Source records
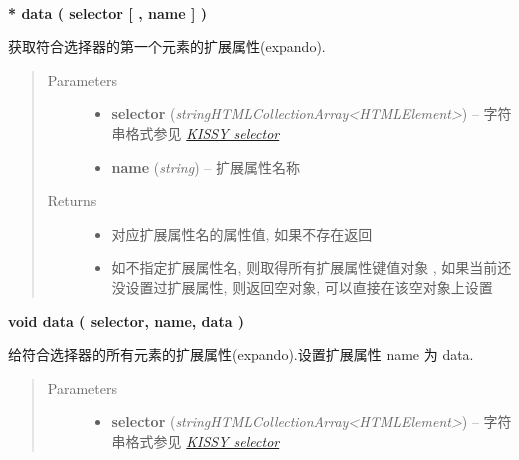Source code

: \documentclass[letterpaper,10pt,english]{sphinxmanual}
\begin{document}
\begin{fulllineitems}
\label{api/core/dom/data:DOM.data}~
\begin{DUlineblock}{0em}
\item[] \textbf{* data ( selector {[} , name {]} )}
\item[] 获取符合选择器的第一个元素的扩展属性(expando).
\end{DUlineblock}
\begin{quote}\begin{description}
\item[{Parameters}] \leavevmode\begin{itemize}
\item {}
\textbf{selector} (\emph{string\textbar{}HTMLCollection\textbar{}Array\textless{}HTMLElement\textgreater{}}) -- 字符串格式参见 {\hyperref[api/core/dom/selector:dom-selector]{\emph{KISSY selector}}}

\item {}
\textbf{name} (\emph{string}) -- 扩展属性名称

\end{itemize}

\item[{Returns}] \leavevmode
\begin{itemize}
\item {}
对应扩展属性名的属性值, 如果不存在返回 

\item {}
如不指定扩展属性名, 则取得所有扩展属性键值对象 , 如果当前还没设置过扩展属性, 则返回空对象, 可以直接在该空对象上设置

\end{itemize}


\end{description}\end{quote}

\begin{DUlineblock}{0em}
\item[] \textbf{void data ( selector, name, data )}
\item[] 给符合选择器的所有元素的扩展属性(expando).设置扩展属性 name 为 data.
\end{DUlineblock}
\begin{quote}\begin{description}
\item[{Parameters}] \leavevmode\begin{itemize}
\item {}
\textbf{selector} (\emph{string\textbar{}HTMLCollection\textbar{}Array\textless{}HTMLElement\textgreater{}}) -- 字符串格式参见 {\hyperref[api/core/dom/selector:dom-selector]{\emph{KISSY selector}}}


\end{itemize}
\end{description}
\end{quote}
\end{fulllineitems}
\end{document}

= Task to complete =
Where the word "selector" appears in a line of the entries above, count that line; give only the number.

= The answer =
4